La linea que separa a un valiente de un cobarde está trazada con cinismo.

diciembre 04, 2005

Speak Low

Habla suavemente. Dice lo preciso. Cubre su tristeza con un silencio dulce. Evita los cálculos. Defiende su corazón tras caudales de lágrima. Mira como un vendaval. Resiste cualquier caricia edificada sobre sus muslos de bronce. Cede, resiste, cede, resiste, cede, luego, finalmente, resiste con toda la fuerza del pudor más apetitoso.

No es su voz ni lo que dice. No es su temple, su blindaje de plumas. No es su textura, su olor frondoso, su ramaje que resulta ser una telaraña de nubes. No es un ave ni un pez. No es un ser goloso y necesitado de pedestales, micrófonos y furias. No es un vestido entallado o menos aún su talle siempre vestido de caricias mudas. No es tampoco su baile cuidadoso, en el que punta tras punta cuida siempre los helechos mustios culpables, que con sigilo de tempestad acarician el borde de sus pequeños dedos.

Es el amor que le profieren esas hierbas que pisa. Las miradas suculentas de las aves que le llueven y le llueven sobre el hambre desaliñada y tímida que sostiene su pelo salvaje.
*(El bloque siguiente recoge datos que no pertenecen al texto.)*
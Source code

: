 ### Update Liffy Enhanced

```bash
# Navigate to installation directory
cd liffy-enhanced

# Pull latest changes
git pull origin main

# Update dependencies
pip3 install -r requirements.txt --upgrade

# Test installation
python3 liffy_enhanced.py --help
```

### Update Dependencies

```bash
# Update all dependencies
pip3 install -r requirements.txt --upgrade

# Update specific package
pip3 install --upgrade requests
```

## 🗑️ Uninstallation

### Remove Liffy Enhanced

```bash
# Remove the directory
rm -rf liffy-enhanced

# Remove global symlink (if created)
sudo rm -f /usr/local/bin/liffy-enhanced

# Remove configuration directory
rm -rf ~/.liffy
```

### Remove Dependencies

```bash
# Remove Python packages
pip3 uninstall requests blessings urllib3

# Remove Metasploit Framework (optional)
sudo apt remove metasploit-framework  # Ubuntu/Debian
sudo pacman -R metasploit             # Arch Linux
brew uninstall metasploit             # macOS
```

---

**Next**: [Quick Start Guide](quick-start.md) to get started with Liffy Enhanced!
Son sus ganas de dormir, sus ganas de ser viento, sus ganas de no querer escuchar o decir o entenderlo todo a través de las palabras. Su prisa por ser causa de retoños. Sus besos diminutos. El desierto de sábanas coloridas y cobijas de piedra granito.

Mirarle es espectar la belleza en estado puro. Curiosear y preguntarse cómo es que en las fauces de la oscuridad que vomita el mundo día a día, amanecen a la par tantas pupilas tan dolientes como meritorias de ser perpetuadas. ¿Cómo es que no existen suficientes pinceles, suficientes colores, suficientes palabras para infinitar el deleite instantáneo de beberse suavemente los destellos que ocurren gracias y a pesar de la negrura?

Hay días que quisiera ser cien personas. y no las cien que ya encierra mi oscilante cabeza-cuerpo. No. Cien personas reales. Despertar cien veces. Vivir cien vidas, cien trayectos, cien incertidumbres. Rasguñar cien espaldas y morder cien entrepiernas. Oler cien mil perfumes cada veinticuatro segundos. Olvidar que se es sólo uno. Desvanecer toda frustración bajo el ruido de cien lamentos. Existir a cien entómetros por hora. Morir noventa y nueve veces antes de morir cien, y claro, extasiado por tanto y tan maravilloso ruido. Libremente. Suavemente. Sin una sóla voz cavernosa, debajo de las sienes, que recrimine con crueldad, murmullo tras murmullo, cualquier falta de coherencia.